EXERCISE DESCRIPTION
Repeat all of the data precisely.

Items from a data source

______________________________

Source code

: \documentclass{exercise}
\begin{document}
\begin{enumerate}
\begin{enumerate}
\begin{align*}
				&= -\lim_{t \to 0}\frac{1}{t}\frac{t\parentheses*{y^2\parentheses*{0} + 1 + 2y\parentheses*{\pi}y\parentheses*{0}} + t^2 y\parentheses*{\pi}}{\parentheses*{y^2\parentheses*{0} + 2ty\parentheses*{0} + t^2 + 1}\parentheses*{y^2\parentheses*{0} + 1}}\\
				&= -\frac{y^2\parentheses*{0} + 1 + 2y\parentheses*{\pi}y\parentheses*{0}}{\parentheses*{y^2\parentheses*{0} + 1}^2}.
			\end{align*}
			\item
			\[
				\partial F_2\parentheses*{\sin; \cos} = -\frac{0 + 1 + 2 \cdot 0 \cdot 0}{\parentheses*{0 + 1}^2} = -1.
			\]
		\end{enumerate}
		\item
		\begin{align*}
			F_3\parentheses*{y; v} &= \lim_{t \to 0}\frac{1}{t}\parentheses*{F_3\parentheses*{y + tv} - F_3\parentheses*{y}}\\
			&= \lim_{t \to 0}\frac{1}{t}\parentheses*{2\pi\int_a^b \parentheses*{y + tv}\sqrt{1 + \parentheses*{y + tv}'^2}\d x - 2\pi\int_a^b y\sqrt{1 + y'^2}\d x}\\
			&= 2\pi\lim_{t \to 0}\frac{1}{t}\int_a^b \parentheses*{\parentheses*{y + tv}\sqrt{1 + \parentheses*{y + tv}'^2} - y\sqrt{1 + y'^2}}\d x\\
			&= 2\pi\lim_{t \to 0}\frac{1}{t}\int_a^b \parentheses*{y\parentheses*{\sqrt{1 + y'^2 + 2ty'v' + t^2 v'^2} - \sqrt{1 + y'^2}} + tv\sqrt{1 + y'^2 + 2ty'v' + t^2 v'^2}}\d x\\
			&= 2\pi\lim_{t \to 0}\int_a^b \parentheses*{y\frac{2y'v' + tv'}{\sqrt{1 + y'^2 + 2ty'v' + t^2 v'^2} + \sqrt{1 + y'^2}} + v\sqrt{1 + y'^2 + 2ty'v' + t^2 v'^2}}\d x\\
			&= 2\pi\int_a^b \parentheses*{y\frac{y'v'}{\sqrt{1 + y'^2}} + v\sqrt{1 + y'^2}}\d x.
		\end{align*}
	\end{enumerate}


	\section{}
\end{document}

______________________________

TASK RESULT
Source code

: \documentclass{exercise}
\begin{document}
\begin{enumerate}
\begin{enumerate}
\begin{align*}
				&= -\lim_{t \to 0}\frac{1}{t}\frac{t\parentheses*{y^2\parentheses*{0} + 1 + 2y\parentheses*{\pi}y\parentheses*{0}} + t^2 y\parentheses*{\pi}}{\parentheses*{y^2\parentheses*{0} + 2ty\parentheses*{0} + t^2 + 1}\parentheses*{y^2\parentheses*{0} + 1}}\\
				&= -\frac{y^2\parentheses*{0} + 1 + 2y\parentheses*{\pi}y\parentheses*{0}}{\parentheses*{y^2\parentheses*{0} + 1}^2}.
			\end{align*}
			\item
			\[
				\partial F_2\parentheses*{\sin; \cos} = -\frac{0 + 1 + 2 \cdot 0 \cdot 0}{\parentheses*{0 + 1}^2} = -1.
			\]
		\end{enumerate}
		\item
		\begin{align*}
			F_3\parentheses*{y; v} &= \lim_{t \to 0}\frac{1}{t}\parentheses*{F_3\parentheses*{y + tv} - F_3\parentheses*{y}}\\
			&= \lim_{t \to 0}\frac{1}{t}\parentheses*{2\pi\int_a^b \parentheses*{y + tv}\sqrt{1 + \parentheses*{y + tv}'^2}\d x - 2\pi\int_a^b y\sqrt{1 + y'^2}\d x}\\
			&= 2\pi\lim_{t \to 0}\frac{1}{t}\int_a^b \parentheses*{\parentheses*{y + tv}\sqrt{1 + \parentheses*{y + tv}'^2} - y\sqrt{1 + y'^2}}\d x\\
			&= 2\pi\lim_{t \to 0}\frac{1}{t}\int_a^b \parentheses*{y\parentheses*{\sqrt{1 + y'^2 + 2ty'v' + t^2 v'^2} - \sqrt{1 + y'^2}} + tv\sqrt{1 + y'^2 + 2ty'v' + t^2 v'^2}}\d x\\
			&= 2\pi\lim_{t \to 0}\int_a^b \parentheses*{y\frac{2y'v' + tv'}{\sqrt{1 + y'^2 + 2ty'v' + t^2 v'^2} + \sqrt{1 + y'^2}} + v\sqrt{1 + y'^2 + 2ty'v' + t^2 v'^2}}\d x\\
			&= 2\pi\int_a^b \parentheses*{y\frac{y'v'}{\sqrt{1 + y'^2}} + v\sqrt{1 + y'^2}}\d x.
		\end{align*}
	\end{enumerate}


	\section{}
\end{document}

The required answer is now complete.